* Records for processing:

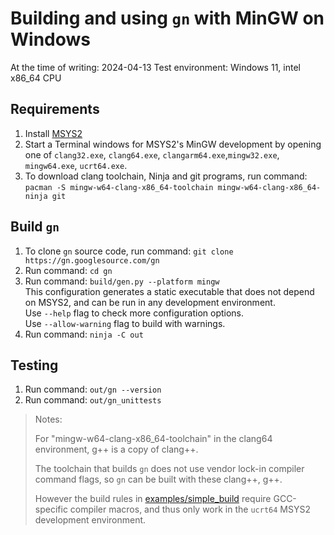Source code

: # Building and using `gn` with MinGW on Windows

At the time of writing: 2024-04-13
Test environment: Windows 11, intel x86_64 CPU

## Requirements

1.  Install [MSYS2](https://www.msys2.org/)
1.  Start a Terminal windows for MSYS2's MinGW development by opening one of `clang32.exe`, `clang64.exe`, `clangarm64.exe`,`mingw32.exe`, `mingw64.exe`, `ucrt64.exe`.
1.  To download clang toolchain, Ninja and git programs, run command: `pacman -S mingw-w64-clang-x86_64-toolchain mingw-w64-clang-x86_64-ninja git`

## Build `gn`

1.  To clone `gn` source code, run command: `git clone https://gn.googlesource.com/gn`
1.  Run command: `cd gn`
1.  Run command: `build/gen.py --platform mingw`  
    This configuration generates a static executable that does not depend on MSYS2, and can be run in any development environment.  
    Use `--help` flag to check more configuration options.  
    Use `--allow-warning` flag to build with warnings.
1.  Run command: `ninja -C out`

## Testing

1.  Run command: `out/gn --version`
1.  Run command: `out/gn_unittests`

> Notes:
>
> For "mingw-w64-clang-x86_64-toolchain" in the clang64 environment, g++ is a copy of clang++.
>
> The toolchain that builds `gn` does not use vendor lock-in compiler command flags,
> so `gn` can be built with these clang++, g++.
>
> However the build rules in [examples/simple_build](../examples/simple_build/) require GCC-specific compiler macros, and thus only work in the `ucrt64` MSYS2 development environment.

* Work to complete: The listing above is to be written out again exactly, with its pictures omitted.

* Solution for this exercise:
Source code

: # Building and using `gn` with MinGW on Windows

At the time of writing: 2024-04-13
Test environment: Windows 11, intel x86_64 CPU

## Requirements

1.  Install [MSYS2](https://www.msys2.org/)
1.  Start a Terminal windows for MSYS2's MinGW development by opening one of `clang32.exe`, `clang64.exe`, `clangarm64.exe`,`mingw32.exe`, `mingw64.exe`, `ucrt64.exe`.
1.  To download clang toolchain, Ninja and git programs, run command: `pacman -S mingw-w64-clang-x86_64-toolchain mingw-w64-clang-x86_64-ninja git`

## Build `gn`

1.  To clone `gn` source code, run command: `git clone https://gn.googlesource.com/gn`
1.  Run command: `cd gn`
1.  Run command: `build/gen.py --platform mingw`  
    This configuration generates a static executable that does not depend on MSYS2, and can be run in any development environment.  
    Use `--help` flag to check more configuration options.  
    Use `--allow-warning` flag to build with warnings.
1.  Run command: `ninja -C out`

## Testing

1.  Run command: `out/gn --version`
1.  Run command: `out/gn_unittests`

> Notes:
>
> For "mingw-w64-clang-x86_64-toolchain" in the clang64 environment, g++ is a copy of clang++.
>
> The toolchain that builds `gn` does not use vendor lock-in compiler command flags,
> so `gn` can be built with these clang++, g++.
>
> However the build rules in [examples/simple_build](../examples/simple_build/) require GCC-specific compiler macros, and thus only work in the `ucrt64` MSYS2 development environment.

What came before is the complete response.